Aries Capital Creates Asset Management Division for Distressed Condos
Chicago--On the heels of concluding a $3.2 million deal through Aries Capital Real Estate Fund (AREF) that oversaw the completion and sale of all units within the Atwood Condominiums of Chicago, Aries Capital has launched a new division of the firm, Aries Asset Management Services. The move, according to the company, is timed to take advantage of the current state of the condo market in Chicago and elsewhere.
Chicago–On the heels of concluding a $3.2 million deal through Aries Capital Real Estate Fund (AREF) that oversaw the completion and sale of all units within the Atwood Condominiums of Chicago, Aries Capital has launched a new division of the firm, Aries Asset Management Services. The move, according to the company, is timed to take advantage of the current state of the condo market in Chicago and elsewhere.
“Nearly 300 banks have closed in the past two years,” Neil Freeman, chairman and CEO of Chicago-based Aries Capital, tells MHN. “Institutions are re-valuing their assets lower and don’t have the expertise to work the assets to create value. As a result, this is the best time in several decades to be in asset management business.”
The Atwood Condominiums is a 12-unit property in the Andersonville neighborhood on the North Side of Chicago.
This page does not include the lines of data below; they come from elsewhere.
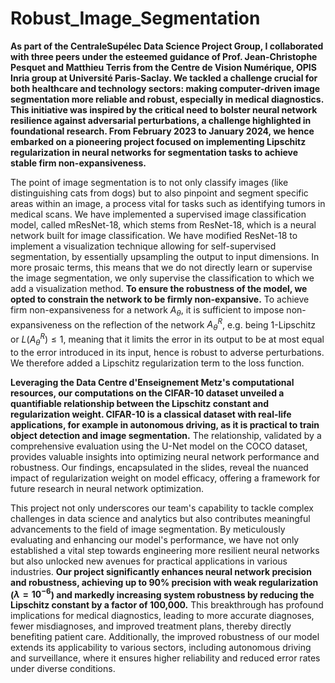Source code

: # Robust_Image_Segmentation

**As part of the CentraleSupélec Data Science Project Group, I collaborated with three peers under the esteemed guidance of Prof. Jean-Christophe Pesquet and Matthieu Terris from the Centre de Vision Numérique, OPIS Inria group at Université Paris-Saclay. We tackled a challenge crucial for both healthcare and technology sectors: making computer-driven image segmentation more reliable and robust, especially in medical diagnostics. This initiative was inspired by the critical need to bolster neural network resilience against adversarial perturbations, a challenge highlighted in foundational research. From February 2023 to January 2024, we hence embarked on a pioneering project focused on implementing Lipschitz regularization in neural networks for segmentation tasks to achieve stable firm non-expansiveness.**

The point of image segmentation is to not only classify images (like distinguishing cats from dogs) but to also pinpoint and segment specific areas within an image, a process vital for tasks such as identifying tumors in medical scans. We have implemented a supervised image classification model, called mResNet-18, which stems from ResNet-18, which is a neural network built for image classification. We have modified ResNet-18 to implement a visualization technique allowing for self-supervised segmentation, by essentially upsampling the output to input dimensions. In more prosaic terms, this means that we do not directly learn or supervise the image segmentation, we only supervise the classification to which we add a visualization method. **To ensure the robustness of the model, we opted to constrain the network to be firmly non-expansive.** To achieve firm non-expansiveness for a network $A_\theta$, it is sufficient to impose non-expansiveness on the reflection of the network $A_\theta^R$, e.g. being $1$-Lipschitz or $L(A_\theta^R)\leqslant 1$, meaning that it limits the error in its output to be at most equal to the error introduced in its input, hence is robust to adverse perturbations. We therefore added a Lipschitz regularization term to the loss function.

**Leveraging the Data Centre d'Enseignement Metz's computational resources, our computations on the CIFAR-10 dataset unveiled a quantifiable relationship between the Lipschitz constant and regularization weight. CIFAR-10 is a classical dataset with real-life applications, for example in autonomous driving, as it is practical to train object detection and image segmentation.** The relationship, validated by a comprehensive evaluation using the U-Net model on the COCO dataset, provides valuable insights into optimizing neural network performance and robustness. Our findings, encapsulated in the slides, reveal the nuanced impact of regularization weight on model efficacy, offering a framework for future research in neural network optimization.
 
This project not only underscores our team's capability to tackle complex challenges in data science and analytics but also contributes meaningful advancements to the field of image segmentation. By meticulously evaluating and enhancing our model's performance, we have not only established a vital step towards engineering more resilient neural networks but also unlocked new avenues for practical applications in various industries. **Our project significantly enhances neural network precision and robustness, achieving up to 90\% precision with weak regularization ($\lambda = 10^{-6}$) and markedly increasing system robustness by reducing the Lipschitz constant by a factor of 100,000.** This breakthrough has profound implications for medical diagnostics, leading to more accurate diagnoses, fewer misdiagnoses, and improved treatment plans, thereby directly benefiting patient care. Additionally, the improved robustness of our model extends its applicability to various sectors, including autonomous driving and surveillance, where it ensures higher reliability and reduced error rates under diverse conditions.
Led by Andrew R. Wilson, vice president of Aries Capital, the Atwood project began in November 2009, when the firm accepted a deed-in-lieu of foreclosure on the vacant property.
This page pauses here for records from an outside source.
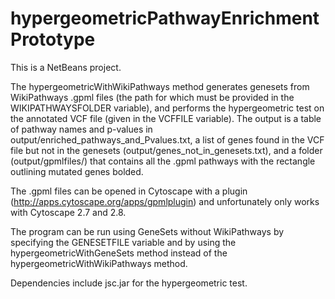hypergeometricPathwayEnrichmentPrototype
========================================

This is a NetBeans project.

The hypergeometricWithWikiPathways method generates genesets from WikiPathways .gpml files (the path for which must be provided in the WIKIPATHWAYSFOLDER variable), and performs the hypergeometric test on the annotated VCF file (given in the VCFFILE variable). The output is a table of pathway names and p-values in output/enriched_pathways_and_Pvalues.txt, a list of genes found in the VCF file but not in the genesets (output/genes_not_in_genesets.txt), and a folder (output/gpmlfiles/) that contains all the .gpml pathways with the rectangle outlining mutated genes bolded.

The .gpml files can be opened in Cytoscape with a plugin (http://apps.cytoscape.org/apps/gpmlplugin) and unfortunately only works with Cytoscape 2.7 and 2.8.

The program can be run using GeneSets without WikiPathways by specifying the GENESETFILE variable and by using the hypergeometricWithGeneSets method instead of the hypergeometricWithWikiPathways method.


Dependencies include jsc.jar for the hypergeometric test.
According to Freeman, he and Wilson recognized the challenges the lender faced as an opportunity for AREF to provide project management and additional capital for completion of the development. As project manager, AREF negotiated new financing to complete the condo development, re-permitted and re-drew the project, and secured the necessary approvals from the City of Chicago and the local alderman. AREF then secured the site and hired an outsourced construction and marketing team to complete it.
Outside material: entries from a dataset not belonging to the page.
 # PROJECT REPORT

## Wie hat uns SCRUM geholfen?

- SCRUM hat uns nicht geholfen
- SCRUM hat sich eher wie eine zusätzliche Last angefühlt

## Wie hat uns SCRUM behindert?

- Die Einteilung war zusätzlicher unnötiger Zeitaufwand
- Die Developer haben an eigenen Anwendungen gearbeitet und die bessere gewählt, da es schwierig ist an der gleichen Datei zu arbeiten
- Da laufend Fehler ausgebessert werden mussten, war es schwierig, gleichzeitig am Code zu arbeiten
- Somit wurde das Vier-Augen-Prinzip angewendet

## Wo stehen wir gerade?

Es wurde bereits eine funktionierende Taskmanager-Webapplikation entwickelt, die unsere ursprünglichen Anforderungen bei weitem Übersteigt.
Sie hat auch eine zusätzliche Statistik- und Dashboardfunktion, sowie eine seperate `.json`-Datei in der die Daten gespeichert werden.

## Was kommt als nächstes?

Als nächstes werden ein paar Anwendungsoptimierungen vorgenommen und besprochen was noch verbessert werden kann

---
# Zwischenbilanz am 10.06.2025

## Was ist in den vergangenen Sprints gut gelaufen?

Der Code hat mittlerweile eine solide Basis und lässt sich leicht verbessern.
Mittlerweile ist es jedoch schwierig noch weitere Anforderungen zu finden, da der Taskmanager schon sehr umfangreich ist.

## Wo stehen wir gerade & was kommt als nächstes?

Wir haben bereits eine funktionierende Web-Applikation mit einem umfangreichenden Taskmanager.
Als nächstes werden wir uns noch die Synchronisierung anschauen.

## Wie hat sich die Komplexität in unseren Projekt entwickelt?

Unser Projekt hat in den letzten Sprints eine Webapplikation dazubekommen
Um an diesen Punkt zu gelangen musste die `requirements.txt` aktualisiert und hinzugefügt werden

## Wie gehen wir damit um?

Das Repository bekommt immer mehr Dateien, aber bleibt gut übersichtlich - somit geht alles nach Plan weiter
“The lender held a $1.8 million note on the unfinished property and required additional funding to complete the renovation, a headache for a financial services company,” notes Wilson. “Still, the development was successfully completed, amenities were upgraded from the original plans, and the lender was paid in full, including accrued interest. We also managed to secure FHA financing to enable buyers to purchase units for only 3.5 percent down.”
The new Aries Asset Management Services will likewise offer distressed property services to qualified lenders and borrowers, says Wilson. The firm will address a niche created by widespread defaults in the commercial real estate lending market, as was the case with the Atwood Condominiums.
Many lenders are now landlords by default, Wilson explains. The Atwood Condominiums project, though successful, represented an unconventional arrangement for AREF, which typically provides mezzanine loans on commercial real estate, not distressed properties. For the new division, however, such an arrangement will not be unconventional, but rather its bread and better.